:: Source data ::

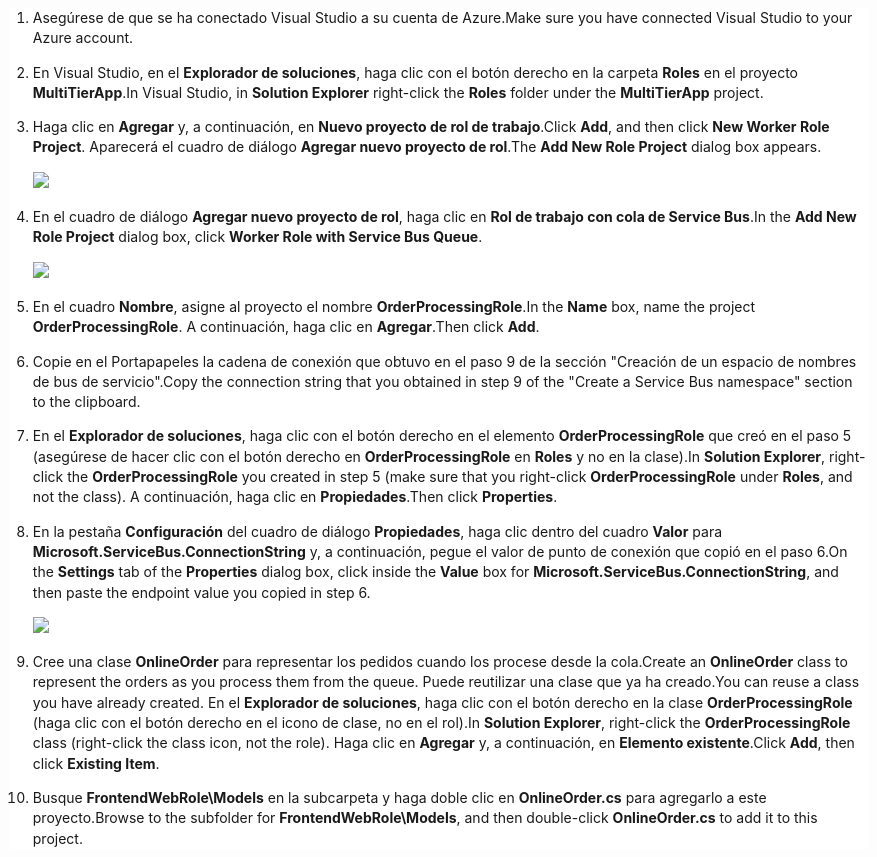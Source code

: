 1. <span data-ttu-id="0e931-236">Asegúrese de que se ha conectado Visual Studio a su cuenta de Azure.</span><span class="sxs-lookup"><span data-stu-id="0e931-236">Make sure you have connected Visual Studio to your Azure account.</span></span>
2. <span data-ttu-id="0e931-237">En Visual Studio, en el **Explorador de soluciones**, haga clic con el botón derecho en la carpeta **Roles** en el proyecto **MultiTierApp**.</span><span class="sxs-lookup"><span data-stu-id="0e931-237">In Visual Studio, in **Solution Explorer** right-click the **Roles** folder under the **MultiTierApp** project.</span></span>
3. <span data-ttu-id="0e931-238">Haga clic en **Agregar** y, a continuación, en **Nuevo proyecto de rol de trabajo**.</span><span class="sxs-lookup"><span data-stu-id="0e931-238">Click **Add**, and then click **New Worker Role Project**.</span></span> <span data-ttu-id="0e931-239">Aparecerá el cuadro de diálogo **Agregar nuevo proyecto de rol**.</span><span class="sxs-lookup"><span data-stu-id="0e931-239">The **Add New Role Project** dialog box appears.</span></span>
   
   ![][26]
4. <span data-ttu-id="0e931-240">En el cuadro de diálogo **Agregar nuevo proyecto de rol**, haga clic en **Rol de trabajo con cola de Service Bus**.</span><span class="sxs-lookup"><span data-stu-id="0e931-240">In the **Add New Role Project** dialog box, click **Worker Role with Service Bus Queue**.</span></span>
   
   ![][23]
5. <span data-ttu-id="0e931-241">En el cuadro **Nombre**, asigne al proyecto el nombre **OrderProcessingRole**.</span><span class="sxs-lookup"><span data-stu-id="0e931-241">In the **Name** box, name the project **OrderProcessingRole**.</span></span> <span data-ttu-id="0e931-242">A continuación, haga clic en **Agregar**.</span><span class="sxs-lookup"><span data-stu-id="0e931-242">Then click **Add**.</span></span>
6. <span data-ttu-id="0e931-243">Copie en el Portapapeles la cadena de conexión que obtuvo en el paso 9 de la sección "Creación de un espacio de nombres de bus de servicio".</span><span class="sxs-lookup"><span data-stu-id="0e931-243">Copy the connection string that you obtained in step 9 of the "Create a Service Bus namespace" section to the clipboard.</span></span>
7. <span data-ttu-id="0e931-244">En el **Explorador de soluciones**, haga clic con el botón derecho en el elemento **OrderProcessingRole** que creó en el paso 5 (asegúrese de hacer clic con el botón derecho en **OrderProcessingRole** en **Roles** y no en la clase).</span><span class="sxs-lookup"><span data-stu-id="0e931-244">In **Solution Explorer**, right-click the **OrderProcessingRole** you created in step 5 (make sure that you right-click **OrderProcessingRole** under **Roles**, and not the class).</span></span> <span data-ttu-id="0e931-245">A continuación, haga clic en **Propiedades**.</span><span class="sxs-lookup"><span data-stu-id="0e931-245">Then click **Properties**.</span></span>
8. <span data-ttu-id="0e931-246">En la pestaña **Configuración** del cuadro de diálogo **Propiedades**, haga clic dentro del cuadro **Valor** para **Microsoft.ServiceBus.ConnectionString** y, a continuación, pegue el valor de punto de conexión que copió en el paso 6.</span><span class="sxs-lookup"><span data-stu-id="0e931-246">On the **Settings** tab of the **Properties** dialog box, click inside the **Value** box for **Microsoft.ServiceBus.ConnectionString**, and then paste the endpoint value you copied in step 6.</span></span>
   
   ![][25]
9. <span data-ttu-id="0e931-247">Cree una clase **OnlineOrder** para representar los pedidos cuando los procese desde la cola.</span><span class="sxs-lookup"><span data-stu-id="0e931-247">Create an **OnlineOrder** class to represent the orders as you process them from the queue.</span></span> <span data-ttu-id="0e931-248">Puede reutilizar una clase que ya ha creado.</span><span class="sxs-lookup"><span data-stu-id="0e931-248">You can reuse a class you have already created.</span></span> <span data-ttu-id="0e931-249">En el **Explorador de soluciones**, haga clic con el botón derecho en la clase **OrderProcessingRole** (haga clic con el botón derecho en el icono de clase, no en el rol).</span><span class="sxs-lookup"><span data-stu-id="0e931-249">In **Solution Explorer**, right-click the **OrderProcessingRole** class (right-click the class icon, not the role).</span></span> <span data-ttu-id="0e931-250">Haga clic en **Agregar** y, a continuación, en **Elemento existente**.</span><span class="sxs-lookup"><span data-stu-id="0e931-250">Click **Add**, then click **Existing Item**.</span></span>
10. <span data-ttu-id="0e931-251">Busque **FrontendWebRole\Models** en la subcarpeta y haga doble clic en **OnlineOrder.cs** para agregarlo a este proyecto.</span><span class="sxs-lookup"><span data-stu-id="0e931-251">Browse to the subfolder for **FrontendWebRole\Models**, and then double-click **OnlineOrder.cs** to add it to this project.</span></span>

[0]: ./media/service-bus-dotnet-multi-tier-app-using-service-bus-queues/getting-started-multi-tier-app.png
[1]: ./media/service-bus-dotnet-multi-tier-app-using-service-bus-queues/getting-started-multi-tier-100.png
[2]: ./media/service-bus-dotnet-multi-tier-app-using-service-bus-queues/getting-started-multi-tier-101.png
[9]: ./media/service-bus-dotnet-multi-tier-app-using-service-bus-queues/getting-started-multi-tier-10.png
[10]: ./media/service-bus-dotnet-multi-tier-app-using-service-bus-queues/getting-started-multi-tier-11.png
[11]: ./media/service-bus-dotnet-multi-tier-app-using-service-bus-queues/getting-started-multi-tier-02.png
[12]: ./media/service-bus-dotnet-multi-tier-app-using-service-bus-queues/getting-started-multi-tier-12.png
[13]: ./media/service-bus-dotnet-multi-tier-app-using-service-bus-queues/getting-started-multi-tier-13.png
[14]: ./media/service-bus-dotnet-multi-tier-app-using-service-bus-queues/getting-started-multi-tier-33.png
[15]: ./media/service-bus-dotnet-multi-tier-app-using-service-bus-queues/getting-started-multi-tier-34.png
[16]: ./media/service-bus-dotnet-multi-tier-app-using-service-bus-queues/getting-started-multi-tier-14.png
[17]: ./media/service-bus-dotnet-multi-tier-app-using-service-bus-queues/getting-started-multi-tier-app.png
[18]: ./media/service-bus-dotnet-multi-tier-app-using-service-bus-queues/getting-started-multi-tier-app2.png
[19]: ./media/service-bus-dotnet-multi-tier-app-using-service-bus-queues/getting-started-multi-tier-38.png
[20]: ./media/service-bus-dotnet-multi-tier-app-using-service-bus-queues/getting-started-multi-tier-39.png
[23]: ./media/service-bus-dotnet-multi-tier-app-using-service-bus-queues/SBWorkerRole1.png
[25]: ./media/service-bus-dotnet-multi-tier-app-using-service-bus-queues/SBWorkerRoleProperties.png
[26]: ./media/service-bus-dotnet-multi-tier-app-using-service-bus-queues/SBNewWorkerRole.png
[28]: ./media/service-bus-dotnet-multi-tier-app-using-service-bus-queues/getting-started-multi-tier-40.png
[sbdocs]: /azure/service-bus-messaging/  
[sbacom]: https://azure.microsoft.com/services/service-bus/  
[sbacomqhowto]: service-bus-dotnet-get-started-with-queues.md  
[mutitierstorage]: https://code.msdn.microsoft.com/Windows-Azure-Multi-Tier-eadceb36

:::
:: Source data ::

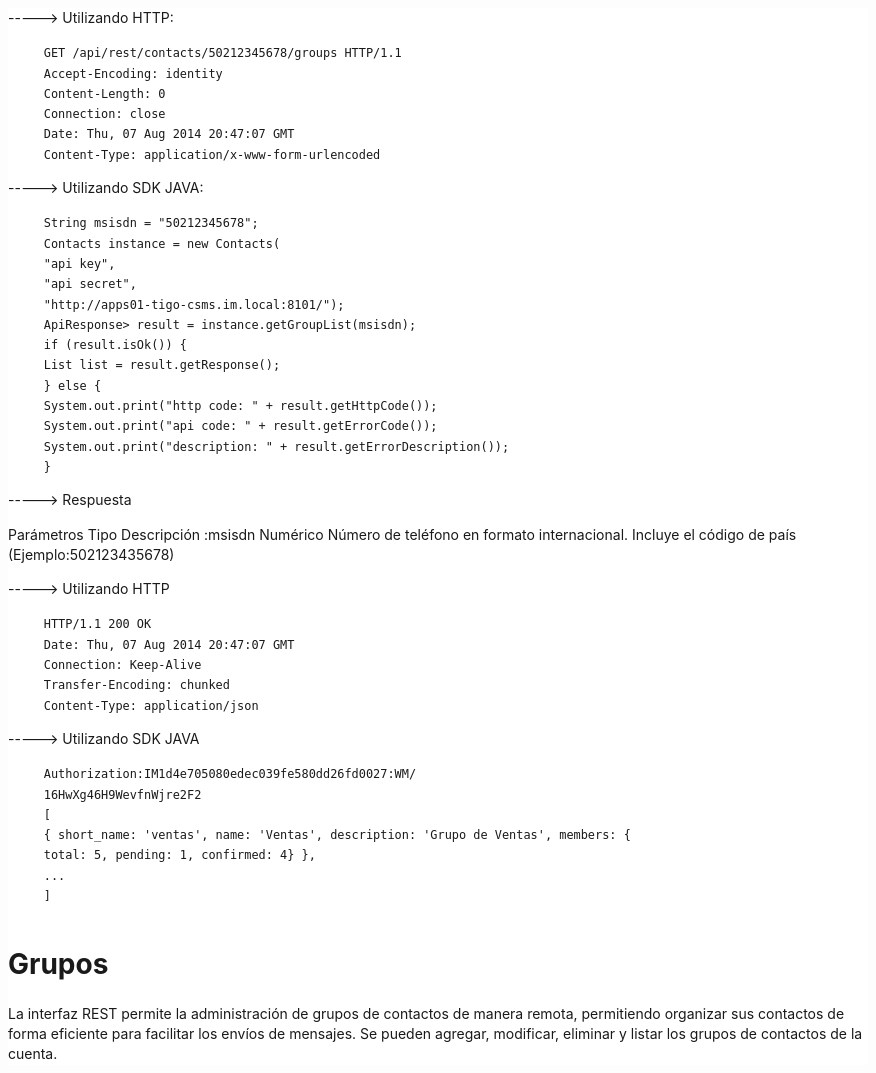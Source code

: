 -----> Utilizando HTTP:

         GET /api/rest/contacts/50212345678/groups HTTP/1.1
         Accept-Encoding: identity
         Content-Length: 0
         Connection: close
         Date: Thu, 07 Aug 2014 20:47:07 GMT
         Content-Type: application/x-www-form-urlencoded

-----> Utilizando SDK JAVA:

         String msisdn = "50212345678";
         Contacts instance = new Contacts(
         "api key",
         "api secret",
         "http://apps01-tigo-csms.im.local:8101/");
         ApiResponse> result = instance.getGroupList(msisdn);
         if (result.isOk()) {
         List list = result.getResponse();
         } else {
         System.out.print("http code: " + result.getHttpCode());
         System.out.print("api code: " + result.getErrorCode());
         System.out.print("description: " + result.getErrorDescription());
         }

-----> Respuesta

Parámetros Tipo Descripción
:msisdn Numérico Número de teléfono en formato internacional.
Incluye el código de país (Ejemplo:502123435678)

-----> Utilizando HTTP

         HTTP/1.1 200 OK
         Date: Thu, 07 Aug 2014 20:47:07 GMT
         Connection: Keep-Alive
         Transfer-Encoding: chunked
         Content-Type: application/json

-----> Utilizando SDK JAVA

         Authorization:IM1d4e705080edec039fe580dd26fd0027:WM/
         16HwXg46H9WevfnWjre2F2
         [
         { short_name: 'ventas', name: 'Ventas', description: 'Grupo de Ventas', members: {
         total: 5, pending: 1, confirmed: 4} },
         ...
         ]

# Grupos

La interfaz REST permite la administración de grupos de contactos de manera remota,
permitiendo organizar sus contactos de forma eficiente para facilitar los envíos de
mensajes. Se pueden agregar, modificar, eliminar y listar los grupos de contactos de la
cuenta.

:::
:: Source data ::

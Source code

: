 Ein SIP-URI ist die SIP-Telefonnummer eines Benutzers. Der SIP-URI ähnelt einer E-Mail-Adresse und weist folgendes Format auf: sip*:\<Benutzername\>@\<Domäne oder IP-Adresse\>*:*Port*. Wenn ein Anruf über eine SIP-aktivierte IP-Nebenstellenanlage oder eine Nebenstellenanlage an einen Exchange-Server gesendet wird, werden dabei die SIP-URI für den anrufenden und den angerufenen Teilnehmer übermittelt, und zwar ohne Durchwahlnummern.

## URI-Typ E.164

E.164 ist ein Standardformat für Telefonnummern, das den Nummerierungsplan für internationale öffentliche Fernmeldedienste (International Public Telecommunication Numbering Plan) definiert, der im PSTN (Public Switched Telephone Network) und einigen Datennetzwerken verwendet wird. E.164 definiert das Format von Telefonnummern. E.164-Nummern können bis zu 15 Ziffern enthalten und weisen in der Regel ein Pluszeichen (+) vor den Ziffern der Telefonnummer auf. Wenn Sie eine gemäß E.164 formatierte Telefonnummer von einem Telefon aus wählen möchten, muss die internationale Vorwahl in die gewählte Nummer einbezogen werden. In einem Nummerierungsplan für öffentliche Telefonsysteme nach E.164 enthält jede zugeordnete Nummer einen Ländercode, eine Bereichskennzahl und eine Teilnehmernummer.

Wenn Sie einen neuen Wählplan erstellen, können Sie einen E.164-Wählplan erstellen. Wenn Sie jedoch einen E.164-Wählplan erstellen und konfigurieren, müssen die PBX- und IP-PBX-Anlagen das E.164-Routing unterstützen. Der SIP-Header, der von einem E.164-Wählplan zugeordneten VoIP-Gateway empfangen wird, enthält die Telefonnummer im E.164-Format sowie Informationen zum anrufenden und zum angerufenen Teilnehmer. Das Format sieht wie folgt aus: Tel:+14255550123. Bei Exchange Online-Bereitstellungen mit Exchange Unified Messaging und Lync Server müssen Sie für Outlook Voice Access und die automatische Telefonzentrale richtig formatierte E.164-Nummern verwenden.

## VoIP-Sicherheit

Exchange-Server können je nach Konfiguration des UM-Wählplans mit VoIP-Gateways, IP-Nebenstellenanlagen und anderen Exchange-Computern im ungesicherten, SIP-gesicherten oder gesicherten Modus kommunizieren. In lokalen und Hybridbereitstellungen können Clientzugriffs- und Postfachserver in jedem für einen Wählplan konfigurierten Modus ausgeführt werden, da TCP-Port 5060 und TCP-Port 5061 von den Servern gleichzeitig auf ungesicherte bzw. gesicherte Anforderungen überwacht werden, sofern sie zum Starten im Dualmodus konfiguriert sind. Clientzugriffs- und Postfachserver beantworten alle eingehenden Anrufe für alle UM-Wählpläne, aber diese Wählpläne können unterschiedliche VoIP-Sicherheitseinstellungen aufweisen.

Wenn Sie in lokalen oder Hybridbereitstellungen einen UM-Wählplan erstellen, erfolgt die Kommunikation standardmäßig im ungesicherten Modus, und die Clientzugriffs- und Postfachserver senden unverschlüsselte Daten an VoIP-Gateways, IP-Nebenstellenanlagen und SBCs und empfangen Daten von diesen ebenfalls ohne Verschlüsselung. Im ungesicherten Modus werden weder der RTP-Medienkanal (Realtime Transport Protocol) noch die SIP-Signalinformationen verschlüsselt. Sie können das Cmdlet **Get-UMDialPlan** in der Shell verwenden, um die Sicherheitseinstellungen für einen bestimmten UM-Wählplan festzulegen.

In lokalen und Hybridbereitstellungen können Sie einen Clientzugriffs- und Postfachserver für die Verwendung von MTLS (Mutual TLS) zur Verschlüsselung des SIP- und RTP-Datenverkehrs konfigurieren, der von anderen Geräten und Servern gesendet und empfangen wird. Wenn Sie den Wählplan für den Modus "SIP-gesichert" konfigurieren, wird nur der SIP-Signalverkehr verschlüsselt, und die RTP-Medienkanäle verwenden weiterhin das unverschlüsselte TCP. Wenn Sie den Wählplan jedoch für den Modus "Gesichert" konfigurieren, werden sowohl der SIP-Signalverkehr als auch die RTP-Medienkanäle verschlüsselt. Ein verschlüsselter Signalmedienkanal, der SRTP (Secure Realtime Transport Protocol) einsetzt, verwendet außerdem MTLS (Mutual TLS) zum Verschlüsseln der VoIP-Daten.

:::

* **Try it**: Wherever a line above contains the string "cuadro", copy that line.

* **Result**:
3. <span data-ttu-id="0e931-238">Haga clic en **Agregar** y, a continuación, en **Nuevo proyecto de rol de trabajo**.</span><span class="sxs-lookup"><span data-stu-id="0e931-238">Click **Add**, and then click **New Worker Role Project**.</span></span> <span data-ttu-id="0e931-239">Aparecerá el cuadro de diálogo **Agregar nuevo proyecto de rol**.</span><span class="sxs-lookup"><span data-stu-id="0e931-239">The **Add New Role Project** dialog box appears.</span></span>
4. <span data-ttu-id="0e931-240">En el cuadro de diálogo **Agregar nuevo proyecto de rol**, haga clic en **Rol de trabajo con cola de Service Bus**.</span><span class="sxs-lookup"><span data-stu-id="0e931-240">In the **Add New Role Project** dialog box, click **Worker Role with Service Bus Queue**.</span></span>
5. <span data-ttu-id="0e931-241">En el cuadro **Nombre**, asigne al proyecto el nombre **OrderProcessingRole**.</span><span class="sxs-lookup"><span data-stu-id="0e931-241">In the **Name** box, name the project **OrderProcessingRole**.</span></span> <span data-ttu-id="0e931-242">A continuación, haga clic en **Agregar**.</span><span class="sxs-lookup"><span data-stu-id="0e931-242">Then click **Add**.</span></span>
8. <span data-ttu-id="0e931-246">En la pestaña **Configuración** del cuadro de diálogo **Propiedades**, haga clic dentro del cuadro **Valor** para **Microsoft.ServiceBus.ConnectionString** y, a continuación, pegue el valor de punto de conexión que copió en el paso 6.</span><span class="sxs-lookup"><span data-stu-id="0e931-246">On the **Settings** tab of the **Properties** dialog box, click inside the **Value** box for **Microsoft.ServiceBus.ConnectionString**, and then paste the endpoint value you copied in step 6.</span></span>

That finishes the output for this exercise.